The method needed 33.6 and 38.5 ns processing time per sample when tested with the MIT–BIH NSR and Fantasia databases, respectively. The records needed different processing times, but were evaluated with the same duration. Although the computation time needed in the preprocessing stage was proportional to the number n of data points, it had variations related to noise. In fact, a change in the signal slope can lead to a different branch in the preprocessing algorithm, which has a slightly different processing time compared to other branches.

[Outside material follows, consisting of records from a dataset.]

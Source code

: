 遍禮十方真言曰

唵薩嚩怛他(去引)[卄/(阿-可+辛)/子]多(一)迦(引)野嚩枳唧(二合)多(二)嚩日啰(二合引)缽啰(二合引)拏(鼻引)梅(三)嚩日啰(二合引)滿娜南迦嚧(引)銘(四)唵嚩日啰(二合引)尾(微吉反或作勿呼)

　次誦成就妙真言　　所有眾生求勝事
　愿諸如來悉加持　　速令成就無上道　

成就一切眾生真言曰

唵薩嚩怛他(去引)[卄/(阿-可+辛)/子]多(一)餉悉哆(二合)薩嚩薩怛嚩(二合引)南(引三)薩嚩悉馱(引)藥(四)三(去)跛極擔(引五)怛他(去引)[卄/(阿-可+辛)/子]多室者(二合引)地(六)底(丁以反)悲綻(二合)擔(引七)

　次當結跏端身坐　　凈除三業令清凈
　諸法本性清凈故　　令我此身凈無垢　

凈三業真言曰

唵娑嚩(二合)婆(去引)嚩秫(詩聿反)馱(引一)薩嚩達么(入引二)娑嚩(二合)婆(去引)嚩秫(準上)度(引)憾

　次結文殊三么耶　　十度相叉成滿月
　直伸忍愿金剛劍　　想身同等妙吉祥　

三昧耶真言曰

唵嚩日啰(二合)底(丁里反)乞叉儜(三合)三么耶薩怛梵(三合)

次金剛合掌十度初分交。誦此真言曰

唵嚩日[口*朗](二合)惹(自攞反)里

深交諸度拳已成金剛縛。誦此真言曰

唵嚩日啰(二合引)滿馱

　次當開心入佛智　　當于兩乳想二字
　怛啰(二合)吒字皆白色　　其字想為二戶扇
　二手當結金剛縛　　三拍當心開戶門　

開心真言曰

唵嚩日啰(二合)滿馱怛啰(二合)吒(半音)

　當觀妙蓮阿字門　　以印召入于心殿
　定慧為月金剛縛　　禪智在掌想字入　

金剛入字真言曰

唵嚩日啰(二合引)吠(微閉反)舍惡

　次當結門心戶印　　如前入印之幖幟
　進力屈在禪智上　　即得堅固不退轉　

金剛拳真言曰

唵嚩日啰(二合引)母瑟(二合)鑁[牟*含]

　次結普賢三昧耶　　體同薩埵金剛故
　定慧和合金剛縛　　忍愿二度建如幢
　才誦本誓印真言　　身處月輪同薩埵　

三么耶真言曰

The preprocessing stage resulted in m data points for the next stage, where m was lower than n. The computation time needed by the automata in the recognition stage was proportional to m. When evaluated with the MIT–BIH NSR and Fantasia databases, the average time needed for the preprocessing stage was approximately 86% of the total processing time, whereas the average of recognition stage needed approximately 14% of the total processing time. This observation confirmed that the preprocessing method reduced the time needed for the recognition of the R peaks. As a comparison, other methods use cascading FIR filters, each with a computation time of (m × n), where m is the kernel size and n is the data size. Such filters result in n data points for the next stage, followed by a relatively complex algorithm for R peak detection. A faster processing time means that the proposed method can be implemented on a more limited processor when compared to other methods.
The proposed R peak detection method was designed to exclusively measure the normal RR interval (or NN interval) for HRV analysis. Hence, using this method to detect arrhythmic beats presents limitations, especially when a negative deflection of the QRS complex occurs. Any improvement for recognizing all types of beat would, therefore, be challenging. As mentioned earlier, using other details to classify types of arrhythmias would be possible in future works because we preserved many ECG signal features during the preprocessing stage.